MySQL Bug of the Day

Ovid on 2008-02-28T13:39:12

One thing which struck me as odd when I started working here is that we used moderately long strings, called 'pids' as primary keys on many of our tables. These keys are char(8) and encoded as utf8. This makes the key length longer than it needs to be and longer primary keys can cause performance issues (which is why you rarely see UUIDs being used as primary keys).

When I asked about this, I was informed about a "fun" issue with MySQL. Apparently, when using InnoDB (we have MySQL version 5.0.45), AUTO_INCREMENT keys lock the entire table and we were getting serious deadlock issues. Allegedly this is fixed in 5.1. The rationale listed?

[Table level locks are] necessary with the current logical binlogging of MySQL, since the auto-inc values assigned in a single SQL statement must be consecutive.

I don't understand this. From an application standpoint, auto-inc keys should be non-identifying and frankly, it shouldn't matter if they're consecutive, ordered, random, whatever, so long as they're unique. I suspect that this is done for internal architectural reasons because I can't imagine that even the MySQL developers think that it's logically necessary that these keys be consecutive.

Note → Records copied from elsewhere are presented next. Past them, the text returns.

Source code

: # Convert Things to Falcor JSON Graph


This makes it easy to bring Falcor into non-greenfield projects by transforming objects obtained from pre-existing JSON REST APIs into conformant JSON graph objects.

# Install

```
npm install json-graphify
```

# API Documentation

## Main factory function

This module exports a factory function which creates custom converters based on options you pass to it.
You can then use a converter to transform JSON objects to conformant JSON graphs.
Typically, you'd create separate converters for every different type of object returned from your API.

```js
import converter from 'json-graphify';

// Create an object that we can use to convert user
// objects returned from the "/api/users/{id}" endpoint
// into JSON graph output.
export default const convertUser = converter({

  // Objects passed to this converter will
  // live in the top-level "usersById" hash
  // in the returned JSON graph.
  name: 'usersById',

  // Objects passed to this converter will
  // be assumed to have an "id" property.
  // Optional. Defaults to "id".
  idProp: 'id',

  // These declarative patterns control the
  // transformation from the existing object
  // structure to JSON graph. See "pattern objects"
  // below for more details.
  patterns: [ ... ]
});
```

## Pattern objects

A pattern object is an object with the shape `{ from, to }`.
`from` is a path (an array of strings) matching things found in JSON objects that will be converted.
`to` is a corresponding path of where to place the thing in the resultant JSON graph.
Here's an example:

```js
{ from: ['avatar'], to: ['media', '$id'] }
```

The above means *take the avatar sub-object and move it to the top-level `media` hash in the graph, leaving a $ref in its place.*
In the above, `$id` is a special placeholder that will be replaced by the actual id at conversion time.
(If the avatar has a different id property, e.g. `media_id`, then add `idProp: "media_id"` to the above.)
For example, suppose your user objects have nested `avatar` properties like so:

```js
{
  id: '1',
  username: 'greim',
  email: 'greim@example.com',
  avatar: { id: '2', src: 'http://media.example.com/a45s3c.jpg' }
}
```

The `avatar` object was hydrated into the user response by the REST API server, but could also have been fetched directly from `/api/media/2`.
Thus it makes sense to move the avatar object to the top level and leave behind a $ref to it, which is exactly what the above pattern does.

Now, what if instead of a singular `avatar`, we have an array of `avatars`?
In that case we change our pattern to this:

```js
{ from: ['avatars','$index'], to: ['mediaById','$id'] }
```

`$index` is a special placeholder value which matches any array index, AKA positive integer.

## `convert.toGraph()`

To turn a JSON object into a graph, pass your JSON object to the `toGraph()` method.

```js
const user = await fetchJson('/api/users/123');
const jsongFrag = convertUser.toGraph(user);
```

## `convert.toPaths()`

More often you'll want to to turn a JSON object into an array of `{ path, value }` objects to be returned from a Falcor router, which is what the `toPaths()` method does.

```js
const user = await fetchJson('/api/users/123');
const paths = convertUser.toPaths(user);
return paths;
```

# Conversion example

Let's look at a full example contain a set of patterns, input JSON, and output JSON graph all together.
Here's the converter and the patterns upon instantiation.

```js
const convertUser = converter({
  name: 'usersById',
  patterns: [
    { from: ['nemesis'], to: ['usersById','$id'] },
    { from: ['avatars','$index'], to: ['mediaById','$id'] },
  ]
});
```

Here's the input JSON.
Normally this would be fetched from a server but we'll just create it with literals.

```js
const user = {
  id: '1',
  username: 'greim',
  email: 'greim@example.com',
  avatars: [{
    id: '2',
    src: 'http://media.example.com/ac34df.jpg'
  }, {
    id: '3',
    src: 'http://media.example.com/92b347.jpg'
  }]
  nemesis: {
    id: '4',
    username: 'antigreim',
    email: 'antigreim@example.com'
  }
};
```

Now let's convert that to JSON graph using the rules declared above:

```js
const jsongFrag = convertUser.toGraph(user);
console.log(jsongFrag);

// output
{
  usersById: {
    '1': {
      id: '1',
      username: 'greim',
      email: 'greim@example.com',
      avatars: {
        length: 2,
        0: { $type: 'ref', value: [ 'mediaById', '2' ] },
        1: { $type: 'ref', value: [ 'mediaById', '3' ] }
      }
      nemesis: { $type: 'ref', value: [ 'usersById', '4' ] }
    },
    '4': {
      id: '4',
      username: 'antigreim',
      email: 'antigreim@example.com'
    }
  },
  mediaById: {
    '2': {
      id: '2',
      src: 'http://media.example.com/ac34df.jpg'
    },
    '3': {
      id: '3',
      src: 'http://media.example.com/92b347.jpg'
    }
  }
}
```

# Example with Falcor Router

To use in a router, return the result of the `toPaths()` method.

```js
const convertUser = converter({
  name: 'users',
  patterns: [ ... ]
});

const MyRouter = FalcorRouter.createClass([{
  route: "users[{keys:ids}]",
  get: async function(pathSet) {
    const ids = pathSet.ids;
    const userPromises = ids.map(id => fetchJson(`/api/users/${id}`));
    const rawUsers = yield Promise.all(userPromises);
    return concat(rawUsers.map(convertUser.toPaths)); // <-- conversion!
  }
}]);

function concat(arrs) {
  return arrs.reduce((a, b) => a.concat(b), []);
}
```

The counter-argument I envision is someone telling me that you want to know what order the records were inserted in and gaps will give you an idea of what you might be deleting. If that's the counter-argument, I would suggest that you explicitly plan for this and not rely allow an internal implementation detail. That's encapsulation violation.

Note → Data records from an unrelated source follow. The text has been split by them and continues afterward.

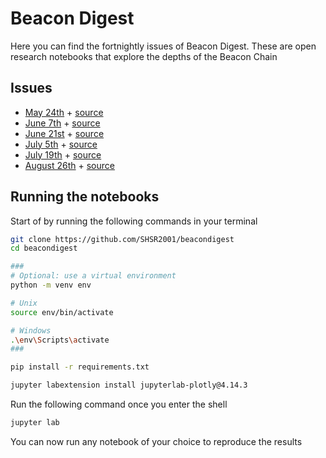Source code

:# Beacon Digest

Here you can find the fortnightly issues of Beacon Digest. These are open research notebooks that explore the depths of the Beacon Chain

## Issues

- [May 24th](https://shsr2001.github.io/beacondigest/notebooks/2021/05/24/digest.html) + [source](notebooks/2021/05/24/digest.ipynb)
- [June 7th](https://shsr2001.github.io/beacondigest/notebooks/2021/06/07/oceanic.html) + [source](notebooks/2021/06/07/oceanic.ipynb)
- [June 21st](https://shsr2001.github.io/beacondigest/notebooks/2021/06/21/oceanic2.html) + [source](notebooks/2021/06/21/oceanic2.ipynb)
- [July 5th](https://shsr2001.github.io/beacondigest/notebooks/2021/07/05/staking_pools.html) + [source](notebooks/2021/07/05/staking_pools.ipynb)
- [July 19th](https://shsr2001.github.io/beacondigest/notebooks/2021/07/19/measuring_decentralization.html) + [source](notebooks/2021/07/19/measuring_decentralization.ipynb)
- [August 26th](https://shsr2001.github.io/beacondigest/notebooks/2021/08/23/beacon_incident.html) + [source](notebooks/2021/08/23/beacon_incident.ipynb)

## Running the notebooks

Start of by running the following commands in your terminal

```bash
git clone https://github.com/SHSR2001/beacondigest
cd beacondigest

###
# Optional: use a virtual environment
python -m venv env

# Unix
source env/bin/activate

# Windows
.\env\Scripts\activate
###

pip install -r requirements.txt

jupyter labextension install jupyterlab-plotly@4.14.3
```

Run the following command once you enter the shell

```bash
jupyter lab
```
You can now run any notebook of your choice to reproduce the results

Yes it could be better... but a bug?

mpeters on 2008-02-28T14:07:47

Apparently, when using InnoDB (we have MySQL version 5.0.45), AUTO_INCREMENT keys lock the entire table
This is only a problem when you are doing lots of inserts in one SQL statement. As they say later on, it's a performance reason (to avoid calling ::get_auto_increment() for each row) not something they think is logically required.

From an application standpoint, auto-inc keys should be non-identifying
Why? A unique number is a pretty good way to identify something and auto-increment keys should always be unique. It doesn't mean it's the best key. Somethings have pretty good natural keys, but even those are usually text and won't have the speed of an integer.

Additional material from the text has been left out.